Branching Strategies

Branching strategies are generally applicable in two contexts.

  • strategies used for development
  • strategies used for releases

Strategies for Development

Our preferred branching strategy is a style of trunk-based development. This means that in terms of collaboration we have that happen over the mainline branch (a.k.a. trunk) by following a workflow we developed to facilitate the creation of small pull requests and the highest quality peer reviews. You can read more about this in our post, Journey to Small Pull Requests.

Behind the scenes our workflow does use branches (not feature branches) when requesting review of patches. In turn enabling the peer reviewer to review in a manner that they would be used to.
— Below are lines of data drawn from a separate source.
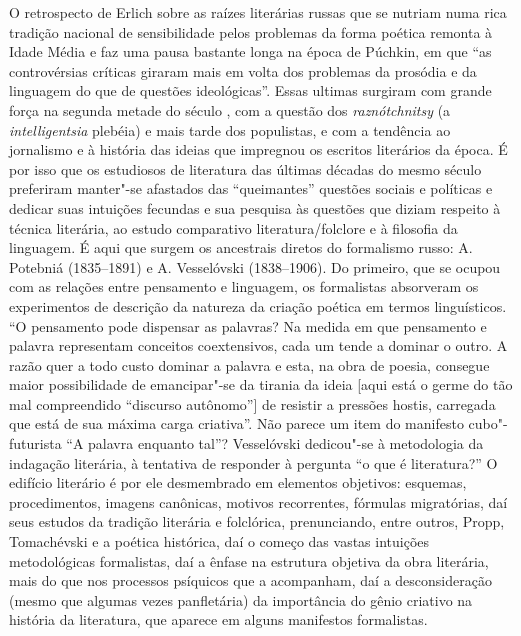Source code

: O retrospecto de Erlich sobre as raízes literárias russas que se nutriam
numa rica tradição nacional de sensibilidade pelos problemas da forma
poética remonta à Idade Média e faz uma pausa bastante longa na época de
Púchkin, em que ``as controvérsias críticas giraram mais em volta dos
problemas da prosódia e da linguagem do que de questões ideológicas''.
Essas ultimas surgiram com grande força na segunda metade do século ,
com a questão dos \emph{raznótchnitsy} (a \emph{intelligentsia} plebéia)
e mais tarde dos populistas, e com a tendência ao jornalismo e à
história das ideias que impregnou os escritos literários da época. É por
isso que os estudiosos de literatura das últimas décadas do mesmo século
preferiram manter"-se afastados das ``queimantes'' questões sociais e políticas e
dedicar suas intuições fecundas e sua pesquisa às questões que diziam
respeito à técnica literária, ao estudo comparativo literatura/folclore
e à filosofia da linguagem. É aqui que surgem os ancestrais diretos do
formalismo russo: A. Potebniá (1835--1891) e A. Vesselóvski (1838--1906).
Do primeiro, que se ocupou com as relações entre pensamento e linguagem,
os formalistas absorveram os experimentos de descrição da natureza da
criação poética em termos linguísticos. ``O pensamento pode dispensar as
palavras? Na medida em que pensamento e palavra
representam conceitos coextensivos, cada um tende a dominar o outro. A
razão quer a todo custo dominar a palavra e esta, na obra de poesia,
consegue maior possibilidade de emancipar"-se da tirania da ideia [aqui
está o germe do tão mal compreendido ``discurso autônomo''] de
resistir a pressões hostis, carregada que está de sua máxima carga
criativa''. Não parece um item do manifesto cubo"-futurista ``A palavra enquanto
tal''? Vesselóvski dedicou"-se à metodologia da indagação literária, à
tentativa de responder à pergunta ``o que é literatura?'' O edifício
literário é por ele desmembrado em elementos objetivos: esquemas,
procedimentos, imagens canônicas, motivos recorrentes, fórmulas
migratórias, daí seus estudos da tradição literária e folclórica,
prenunciando, entre outros, Propp, Tomachévski e a poética histórica,
daí o começo das vastas intuições metodológicas formalistas, daí a
ênfase na estrutura objetiva da obra literária, mais do que nos
processos psíquicos que a acompanham, daí a desconsideração (mesmo que
algumas vezes panfletária) da importância do gênio criativo na
história da literatura, que aparece em alguns manifestos formalistas.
This also enables us to work with teams that don't follow our workflow and allows us to still use our workflow and get the values and benefits while still playing nicely with a team that is doing feature branches.
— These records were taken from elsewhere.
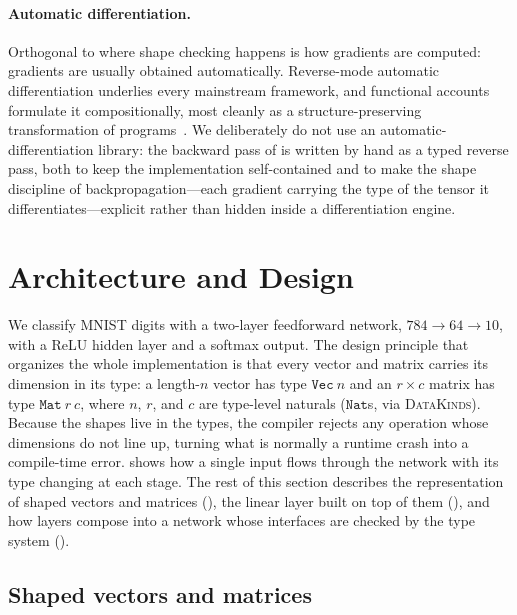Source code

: \documentclass[sigconf,nonacm]{acmart}
\begin{document}
\paragraph{Automatic differentiation.}
Orthogonal to where shape checking happens is how gradients are computed:
gradients are usually obtained automatically. Reverse-mode automatic
differentiation underlies every mainstream framework, and functional accounts
formulate it compositionally, most cleanly as a structure-preserving
transformation of programs~\cite{elliott2018}. We deliberately do not use an
automatic-differentiation library: the backward pass of  is
written by hand as a typed reverse pass, both to keep the implementation
self-contained and to make the shape discipline of backpropagation---each
gradient carrying the type of the tensor it differentiates---explicit rather than
hidden inside a differentiation engine.

\section{Architecture and Design}
\label{sec:architecture}

We classify MNIST digits with a two-layer feedforward network,
\(784 \to 64 \to 10\), with a ReLU hidden layer and a softmax output. The
design principle that organizes the whole implementation is that every vector
and matrix carries its dimension in its type: a length-\(n\) vector has type
\(\mathtt{Vec}\ n\) and an \(r \times c\) matrix has type \(\mathtt{Mat}\ r\ c\),
where \(n\), \(r\), and \(c\) are type-level naturals (\(\mathtt{Nat}\)s, via
\textsc{DataKinds}). Because the shapes live in the types, the compiler rejects
any operation whose dimensions do not line up, turning what is normally a
runtime crash into a compile-time error.  shows how a single
input flows through the network with its type changing at each stage. The rest
of this section describes the representation of shaped vectors and matrices
(), the linear layer built on top of them
(), and how layers compose into a network whose interfaces
are checked by the type system ().

\subsection{Shaped vectors and matrices}
\label{sec:arch:tensors}
\end{document}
We don't believe in Feature Branches as outlined in Journey to Small Pull Requests as they introduce a number of difficult problems in relation to writing quality code.

We also keep a linear Git history through our workflow so that it is easy to go back and revert commits, etc. if necessary.

Strategies for Release

Many people use a branching strategy for releases. For example they might have a production, qa, and dev branch mapping to respective environments. We do NOT use environment based branching or any other branching strategy for releases generally. We instead use Git tags to manage releases.

This enables us to have and maintain our linear history while actually using immutable tags to represent releases and in turn trigger automated builds and deployments. In some cases we might also choose to do manually triggered releases.

Sometimes we are stuck in a client's environment in which they have built up a bunch of automation around environment based branching. In those case we generally recommend that client make their automation work in such a way that they don't have to merge branches back and forth and instead the branches can be force pushed to, triggering automation and deploys. This helps mitigate a bunch of confusion within the Git history.